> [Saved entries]
---------------
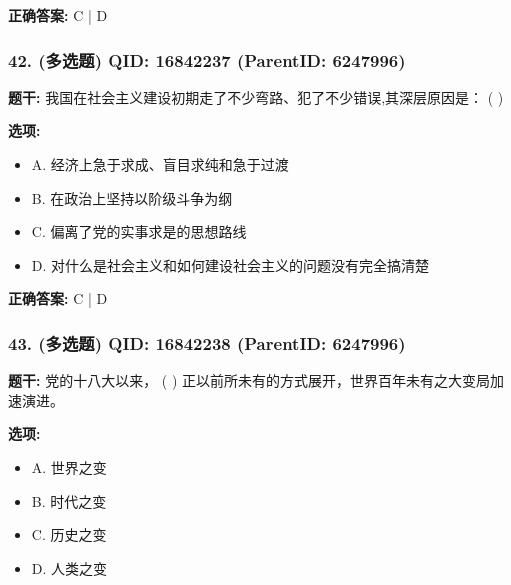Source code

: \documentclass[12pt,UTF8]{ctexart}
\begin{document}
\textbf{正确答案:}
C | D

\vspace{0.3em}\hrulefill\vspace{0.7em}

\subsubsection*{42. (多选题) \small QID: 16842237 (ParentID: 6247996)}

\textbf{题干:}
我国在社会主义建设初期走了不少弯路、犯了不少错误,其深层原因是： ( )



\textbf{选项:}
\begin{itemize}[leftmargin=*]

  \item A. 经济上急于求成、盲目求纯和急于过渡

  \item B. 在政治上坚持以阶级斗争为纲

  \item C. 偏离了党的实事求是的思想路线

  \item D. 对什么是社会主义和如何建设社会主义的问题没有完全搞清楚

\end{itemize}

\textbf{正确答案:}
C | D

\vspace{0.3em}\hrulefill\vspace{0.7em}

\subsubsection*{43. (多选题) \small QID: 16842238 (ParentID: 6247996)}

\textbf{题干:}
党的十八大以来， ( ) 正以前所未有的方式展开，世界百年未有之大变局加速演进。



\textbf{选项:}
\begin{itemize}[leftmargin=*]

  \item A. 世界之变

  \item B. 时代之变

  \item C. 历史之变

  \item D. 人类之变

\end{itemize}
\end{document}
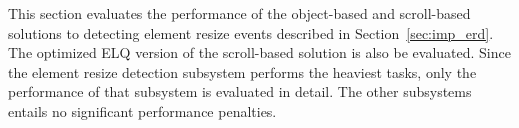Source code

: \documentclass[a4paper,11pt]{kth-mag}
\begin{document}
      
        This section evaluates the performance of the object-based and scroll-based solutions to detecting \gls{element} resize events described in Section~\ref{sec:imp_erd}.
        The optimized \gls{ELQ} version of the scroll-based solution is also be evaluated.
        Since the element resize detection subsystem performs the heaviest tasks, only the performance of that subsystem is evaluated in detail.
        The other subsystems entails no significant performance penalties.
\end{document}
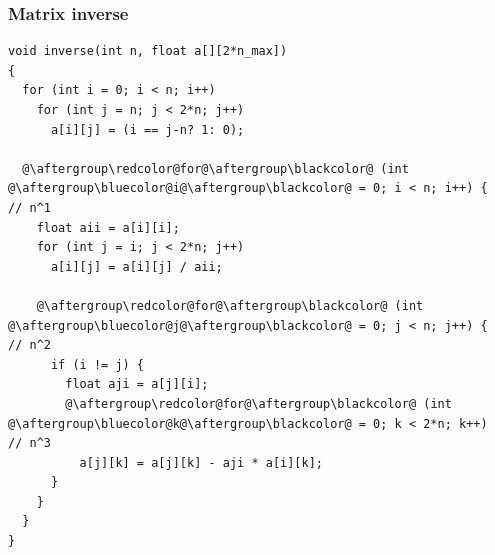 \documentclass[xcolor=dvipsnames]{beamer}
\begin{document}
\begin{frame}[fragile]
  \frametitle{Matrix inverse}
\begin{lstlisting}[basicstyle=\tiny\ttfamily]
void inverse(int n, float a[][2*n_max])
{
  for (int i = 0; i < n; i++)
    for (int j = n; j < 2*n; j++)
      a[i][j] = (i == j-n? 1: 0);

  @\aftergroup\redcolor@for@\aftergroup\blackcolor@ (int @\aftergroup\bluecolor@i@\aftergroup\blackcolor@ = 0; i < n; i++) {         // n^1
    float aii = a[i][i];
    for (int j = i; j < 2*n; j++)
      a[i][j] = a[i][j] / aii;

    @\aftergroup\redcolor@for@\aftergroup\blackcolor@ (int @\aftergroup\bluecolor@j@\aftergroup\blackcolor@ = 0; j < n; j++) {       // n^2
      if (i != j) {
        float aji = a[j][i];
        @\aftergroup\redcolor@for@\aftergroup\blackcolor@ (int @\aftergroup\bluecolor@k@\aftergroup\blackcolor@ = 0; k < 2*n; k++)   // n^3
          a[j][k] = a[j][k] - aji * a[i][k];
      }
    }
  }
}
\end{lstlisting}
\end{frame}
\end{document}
---------------
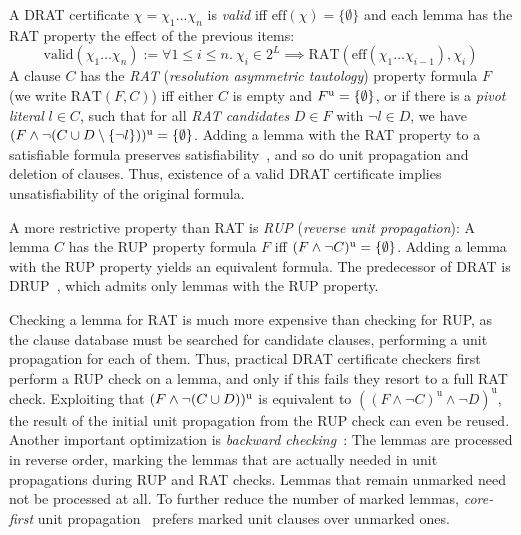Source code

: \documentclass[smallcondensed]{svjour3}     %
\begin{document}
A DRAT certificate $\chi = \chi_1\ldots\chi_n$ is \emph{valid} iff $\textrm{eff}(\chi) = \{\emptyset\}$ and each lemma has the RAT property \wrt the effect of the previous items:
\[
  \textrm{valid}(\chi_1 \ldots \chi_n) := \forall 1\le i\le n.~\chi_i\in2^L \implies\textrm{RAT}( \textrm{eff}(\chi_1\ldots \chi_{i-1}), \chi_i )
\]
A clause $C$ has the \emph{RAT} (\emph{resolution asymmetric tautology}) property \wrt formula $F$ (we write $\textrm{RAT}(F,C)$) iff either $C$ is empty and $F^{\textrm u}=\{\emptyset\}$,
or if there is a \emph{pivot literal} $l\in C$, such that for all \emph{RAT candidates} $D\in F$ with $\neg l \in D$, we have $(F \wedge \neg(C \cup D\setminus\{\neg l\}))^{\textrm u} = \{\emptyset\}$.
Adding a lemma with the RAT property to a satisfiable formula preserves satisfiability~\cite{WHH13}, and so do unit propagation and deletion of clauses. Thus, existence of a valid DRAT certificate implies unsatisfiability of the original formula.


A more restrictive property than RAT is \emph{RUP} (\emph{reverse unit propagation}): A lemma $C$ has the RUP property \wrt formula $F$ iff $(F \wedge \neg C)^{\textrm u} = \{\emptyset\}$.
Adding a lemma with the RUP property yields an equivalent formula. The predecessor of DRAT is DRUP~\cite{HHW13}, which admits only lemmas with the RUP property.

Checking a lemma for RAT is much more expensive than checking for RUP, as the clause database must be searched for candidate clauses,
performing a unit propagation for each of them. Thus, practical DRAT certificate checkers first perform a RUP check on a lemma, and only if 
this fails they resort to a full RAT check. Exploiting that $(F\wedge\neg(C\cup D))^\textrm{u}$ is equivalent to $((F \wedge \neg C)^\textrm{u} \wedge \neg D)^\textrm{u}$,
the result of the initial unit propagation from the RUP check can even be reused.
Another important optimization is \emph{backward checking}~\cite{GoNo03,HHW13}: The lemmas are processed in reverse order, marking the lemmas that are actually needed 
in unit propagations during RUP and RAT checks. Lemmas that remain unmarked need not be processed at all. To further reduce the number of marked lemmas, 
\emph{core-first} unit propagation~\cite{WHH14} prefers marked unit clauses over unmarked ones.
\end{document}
---------------
> [What is needed]
Within the entries, find all lines holding "that" and copy each one.

> [Task result]
        Since the element resize detection subsystem performs the heaviest tasks, only the performance of that subsystem is evaluated in detail.
or if there is a \emph{pivot literal} $l\in C$, such that for all \emph{RAT candidates} $D\in F$ with $\neg l \in D$, we have $(F \wedge \neg(C \cup D\setminus\{\neg l\}))^{\textrm u} = \{\emptyset\}$.
this fails they resort to a full RAT check. Exploiting that $(F\wedge\neg(C\cup D))^\textrm{u}$ is equivalent to $((F \wedge \neg C)^\textrm{u} \wedge \neg D)^\textrm{u}$,
Another important optimization is \emph{backward checking}~\cite{GoNo03,HHW13}: The lemmas are processed in reverse order, marking the lemmas that are actually needed 
in unit propagations during RUP and RAT checks. Lemmas that remain unmarked need not be processed at all. To further reduce the number of marked lemmas, 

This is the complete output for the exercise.